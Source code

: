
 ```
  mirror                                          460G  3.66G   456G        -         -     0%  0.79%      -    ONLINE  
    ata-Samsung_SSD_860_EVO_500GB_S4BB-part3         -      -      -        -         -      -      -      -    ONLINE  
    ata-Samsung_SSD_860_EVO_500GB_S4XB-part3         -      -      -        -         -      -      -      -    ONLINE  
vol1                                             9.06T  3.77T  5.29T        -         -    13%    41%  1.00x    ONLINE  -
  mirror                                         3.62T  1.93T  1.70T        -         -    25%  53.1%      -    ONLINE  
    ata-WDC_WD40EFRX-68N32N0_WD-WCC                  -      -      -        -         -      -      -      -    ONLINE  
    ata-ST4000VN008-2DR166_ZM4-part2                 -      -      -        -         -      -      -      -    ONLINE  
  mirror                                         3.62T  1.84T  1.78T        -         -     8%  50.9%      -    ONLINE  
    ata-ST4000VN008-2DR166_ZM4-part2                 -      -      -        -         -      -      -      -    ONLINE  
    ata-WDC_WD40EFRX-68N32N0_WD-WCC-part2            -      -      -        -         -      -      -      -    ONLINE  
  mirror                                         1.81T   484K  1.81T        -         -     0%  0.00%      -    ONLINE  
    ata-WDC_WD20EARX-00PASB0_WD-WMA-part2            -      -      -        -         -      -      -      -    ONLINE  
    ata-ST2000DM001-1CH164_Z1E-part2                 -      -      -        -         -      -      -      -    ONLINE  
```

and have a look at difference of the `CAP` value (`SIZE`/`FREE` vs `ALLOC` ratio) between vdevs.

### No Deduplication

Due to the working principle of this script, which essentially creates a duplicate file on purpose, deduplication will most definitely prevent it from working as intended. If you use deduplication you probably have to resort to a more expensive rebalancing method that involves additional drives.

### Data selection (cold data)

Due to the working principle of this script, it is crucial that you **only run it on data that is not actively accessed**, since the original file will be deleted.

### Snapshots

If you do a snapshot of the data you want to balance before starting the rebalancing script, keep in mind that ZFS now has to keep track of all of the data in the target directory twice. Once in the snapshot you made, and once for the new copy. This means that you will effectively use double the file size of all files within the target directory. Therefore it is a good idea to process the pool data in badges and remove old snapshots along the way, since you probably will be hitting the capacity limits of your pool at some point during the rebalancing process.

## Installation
┄┄┄┄┄┄┄┄┄┄┄┄┄┄┄┄┄┄┄┄
▶ [What to work on] All of the material shown above should be written out exactly.

▶ [Task result]
Source code

:
 ```
  mirror                                          460G  3.66G   456G        -         -     0%  0.79%      -    ONLINE  
    ata-Samsung_SSD_860_EVO_500GB_S4BB-part3         -      -      -        -         -      -      -      -    ONLINE  
    ata-Samsung_SSD_860_EVO_500GB_S4XB-part3         -      -      -        -         -      -      -      -    ONLINE  
vol1                                             9.06T  3.77T  5.29T        -         -    13%    41%  1.00x    ONLINE  -
  mirror                                         3.62T  1.93T  1.70T        -         -    25%  53.1%      -    ONLINE  
    ata-WDC_WD40EFRX-68N32N0_WD-WCC                  -      -      -        -         -      -      -      -    ONLINE  
    ata-ST4000VN008-2DR166_ZM4-part2                 -      -      -        -         -      -      -      -    ONLINE  
  mirror                                         3.62T  1.84T  1.78T        -         -     8%  50.9%      -    ONLINE  
    ata-ST4000VN008-2DR166_ZM4-part2                 -      -      -        -         -      -      -      -    ONLINE  
    ata-WDC_WD40EFRX-68N32N0_WD-WCC-part2            -      -      -        -         -      -      -      -    ONLINE  
  mirror                                         1.81T   484K  1.81T        -         -     0%  0.00%      -    ONLINE  
    ata-WDC_WD20EARX-00PASB0_WD-WMA-part2            -      -      -        -         -      -      -      -    ONLINE  
    ata-ST2000DM001-1CH164_Z1E-part2                 -      -      -        -         -      -      -      -    ONLINE  
```

and have a look at difference of the `CAP` value (`SIZE`/`FREE` vs `ALLOC` ratio) between vdevs.

### No Deduplication

Due to the working principle of this script, which essentially creates a duplicate file on purpose, deduplication will most definitely prevent it from working as intended. If you use deduplication you probably have to resort to a more expensive rebalancing method that involves additional drives.

### Data selection (cold data)

Due to the working principle of this script, it is crucial that you **only run it on data that is not actively accessed**, since the original file will be deleted.

### Snapshots

If you do a snapshot of the data you want to balance before starting the rebalancing script, keep in mind that ZFS now has to keep track of all of the data in the target directory twice. Once in the snapshot you made, and once for the new copy. This means that you will effectively use double the file size of all files within the target directory. Therefore it is a good idea to process the pool data in badges and remove old snapshots along the way, since you probably will be hitting the capacity limits of your pool at some point during the rebalancing process.

## Installation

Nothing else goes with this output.